[Date Prev][Date Next][Thread Prev][Thread Next][Date Index][Thread Index]

Re: [idn] What's wrong with skwan-utf8?



A terminological quibble here:

>   I guess I still don't get why some people are so focused on UTF-8.  
> UTF-8 is an 8-bit encoding of the UCS.  ACE (whatever flavor) is a 7-bit
> encoding of the UCS. 

UTF-8, UTF-16, and UTF-32 are encoding forms of Unicode (or the UCS,
if you prefer). These have a privileged status in the standard(s), and
are implemented as processing forms of the encoded characters, as
well as interchange forms. People treat UTF-8 streams as streams of
the *characters* themselves, not as cryptographic puzzles to be teased
apart by the appropriate API before the characters can be identified.

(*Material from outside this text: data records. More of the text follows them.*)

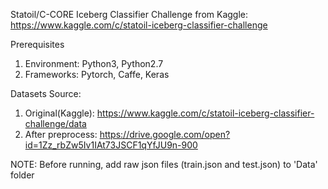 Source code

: Statoil/C-CORE Iceberg Classifier Challenge from Kaggle:
https://www.kaggle.com/c/statoil-iceberg-classifier-challenge



Prerequisites
1. Environment: Python3, Python2.7
2. Frameworks: Pytorch, Caffe, Keras



Datasets Source:
1. Original(Kaggle): https://www.kaggle.com/c/statoil-iceberg-classifier-challenge/data
2. After preprocess: https://drive.google.com/open?id=1Zz_rbZw5Iv1IAt73JSCF1qYfJU9n-900



NOTE:
Before running, add raw json files (train.json and test.json) to 'Data' folder
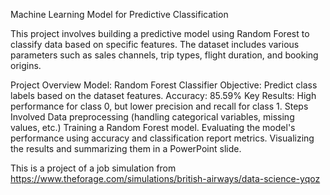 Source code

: Machine Learning Model for Predictive Classification

This project involves building a predictive model using Random Forest to classify data based on specific features. The dataset includes various parameters such as sales channels, trip types, flight duration, and booking origins.

Project Overview
Model: Random Forest Classifier
Objective: Predict class labels based on the dataset features.
Accuracy: 85.59%
Key Results: High performance for class 0, but lower precision and recall for class 1.
Steps Involved
Data preprocessing (handling categorical variables, missing values, etc.)
Training a Random Forest model.
Evaluating the model's performance using accuracy and classification report metrics.
Visualizing the results and summarizing them in a PowerPoint slide.

This is a project of a job simulation from https://www.theforage.com/simulations/british-airways/data-science-yqoz

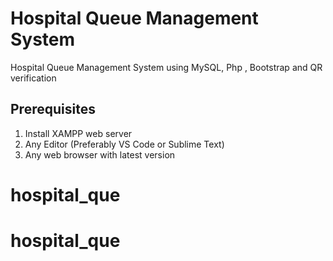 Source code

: # Hospital Queue Management System
Hospital Queue Management System using MySQL, Php , Bootstrap and QR verification


## Prerequisites
1. Install XAMPP web server
2. Any Editor (Preferably VS Code or Sublime Text)
3. Any web browser with latest version

# hospital_que
# hospital_que
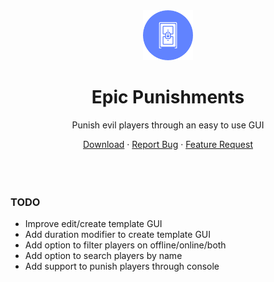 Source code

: <div align="center">
    <a>
        <img src="assets/logo.png" alt="Logo" width="80" height="80" />
    </a>
    <h1>Epic Punishments</h1>
    <p>Punish evil players through an easy to use GUI</p>
    <a href="https://www.spigotmc.org/resources/epic-punishments.98340/">Download</a>
    ·
    <a href="https://github.com/Markiesch/EpicPunishments/issues">Report Bug</a>
    ·
    <a href="https://github.com/Markiesch/EpicPunishments/issues">Feature Request</a>
</div>

<br />
<br />
<br />

### TODO

- Improve edit/create template GUI
- Add duration modifier to create template GUI
- Add option to filter players on offline/online/both
- Add option to search players by name
- Add support to punish players through console
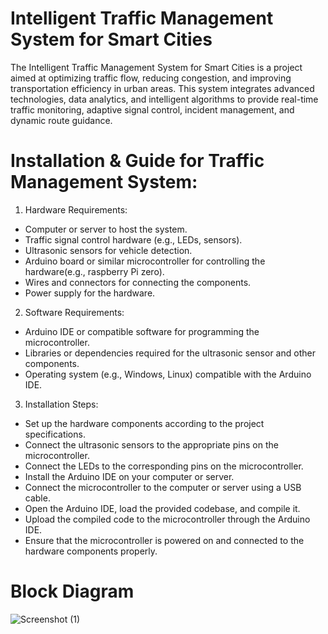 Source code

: # Intelligent Traffic Management System for Smart Cities
The Intelligent Traffic Management System for Smart Cities is a project aimed at optimizing traffic flow, reducing congestion, and improving transportation efficiency in urban areas. This system integrates advanced technologies, data analytics, and intelligent algorithms to provide real-time traffic monitoring, adaptive signal control, incident management, and dynamic route guidance.




# Installation & Guide for Traffic Management System:

1. Hardware Requirements:

- Computer or server to host the system.
- Traffic signal control hardware (e.g., LEDs, sensors).
- Ultrasonic sensors for vehicle detection.
- Arduino board or similar microcontroller for controlling the hardware(e.g., raspberry Pi zero).
- Wires and connectors for connecting the components.
- Power supply for the hardware.
  
2. Software Requirements:

- Arduino IDE or compatible software for programming the microcontroller.
- Libraries or dependencies required for the ultrasonic sensor and other components.
- Operating system (e.g., Windows, Linux) compatible with the Arduino IDE.

3. Installation Steps:

- Set up the hardware components according to the project specifications.
- Connect the ultrasonic sensors to the appropriate pins on the microcontroller.
- Connect the LEDs to the corresponding pins on the microcontroller.
- Install the Arduino IDE on your computer or server.
- Connect the microcontroller to the computer or server using a USB cable.
- Open the Arduino IDE, load the provided codebase, and compile it.
- Upload the compiled code to the microcontroller through the Arduino IDE.
- Ensure that the microcontroller is powered on and connected to the hardware components properly.


# Block Diagram
![Screenshot (1)](https://github.com/AhmedElnazer77/Traffic-Management-Sys.---Smart-Cities/assets/116668252/ef8f76e7-a866-4eac-b2c0-bda26ac1d831)









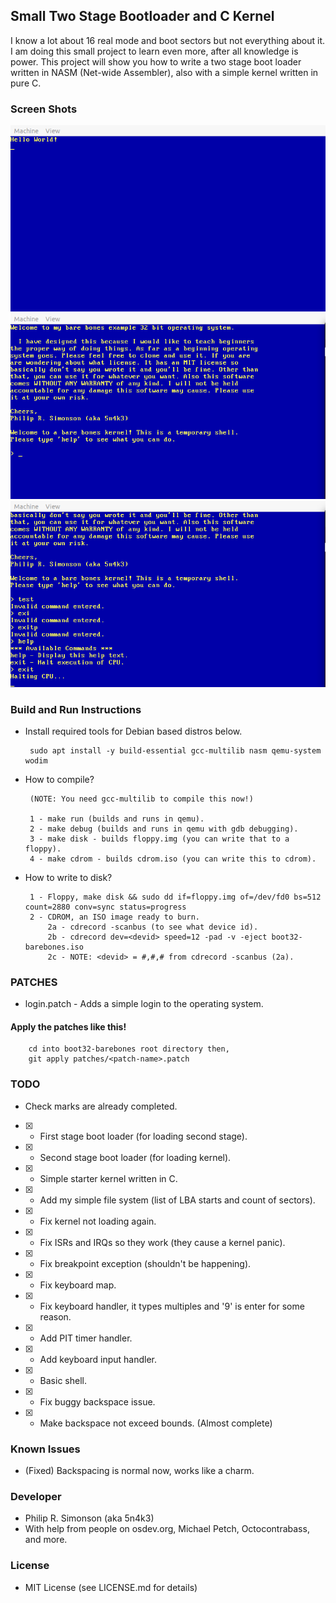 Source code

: ## Small Two Stage Bootloader and C Kernel

I know a lot about 16 real mode and boot sectors but not everything about it. I
am doing this small project to learn even more, after all knowledge is power. This
project will show you how to write a two stage boot loader written in NASM (Net-wide Assembler), also with a simple kernel
written in pure C.

### Screen Shots

![Screen shot as of July 2, 2020!](screenshots/screenshot01.png)
![Screen shot as of July 7, 2020!](screenshots/screenshot02.png)
![Screen shot as of July 7, 2020!](screenshots/screenshot03.png)

### Build and Run Instructions

 - Install required tools for Debian based distros below.

		sudo apt install -y build-essential gcc-multilib nasm qemu-system wodim

 - How to compile?
 
		(NOTE: You need gcc-multilib to compile this now!)

		1 - make run (builds and runs in qemu).
		2 - make debug (builds and runs in qemu with gdb debugging).
		3 - make disk - builds floppy.img (you can write that to a floppy).
		4 - make cdrom - builds cdrom.iso (you can write this to cdrom).

 - How to write to disk?

		1 - Floppy, make disk && sudo dd if=floppy.img of=/dev/fd0 bs=512 count=2880 conv=sync status=progress
		2 - CDROM, an ISO image ready to burn.
			2a - cdrecord -scanbus (to see what device id).
			2b - cdrecord dev=<devid> speed=12 -pad -v -eject boot32-barebones.iso
			2c - NOTE: <devid> = #,#,# from cdrecord -scanbus (2a).

### PATCHES

 - login.patch - Adds a simple login to the operating system.
 
#### Apply the patches like this!

		cd into boot32-barebones root directory then,
		git apply patches/<patch-name>.patch

### TODO

 - Check marks are already completed.

 - [x] - First stage boot loader (for loading second stage).
 - [x] - Second stage boot loader (for loading kernel).
 - [x] - Simple starter kernel written in C.
 - [x] - Add my simple file system (list of LBA starts and count of sectors).
 - [x] - Fix kernel not loading again.
 - [x] - Fix ISRs and IRQs so they work (they cause a kernel panic).
 - [x] - Fix breakpoint exception (shouldn't be happening).
 - [x] - Fix keyboard map.
 - [x] - Fix keyboard handler, it types multiples and '9' is enter for some reason.
 - [x] - Add PIT timer handler.
 - [x] - Add keyboard input handler.
 - [x] - Basic shell.
 - [x] - Fix buggy backspace issue.
 - [x] - Make backspace not exceed bounds. (Almost complete)

### Known Issues

 - (Fixed) Backspacing is normal now, works like a charm.

### Developer

 - Philip R. Simonson (aka 5n4k3)
 - With help from people on osdev.org, Michael Petch, Octocontrabass, and more.

### License

 - MIT License (see LICENSE.md for details)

ACE, on the other hand, is one of a large class of things that are
referred to as transfer encoding syntaxes in the Unicode Character Model.
It is an explicit reshuffling of the bits to meet the bit-pattern
constraints of one or more protocols that can't handle the encoding
forms per se. Nobody is going to use ACE (or LACE or RACE or *ACE) as
a processing form of the encoded characters, nor will they use ACE
as a generic interchange form for the encoded characters, in any
but the protocols concerned with IDN.

That said, I am not advocating one or the other particularly as
an IDN solution. (I see that the ACE advocates have strong arguments
in their favor.) But you need to understand that UTF-8 and ACE are
not just morally equivalent "encodings" to understand why UTF-8
advocates would be so focussed on it.

--Ken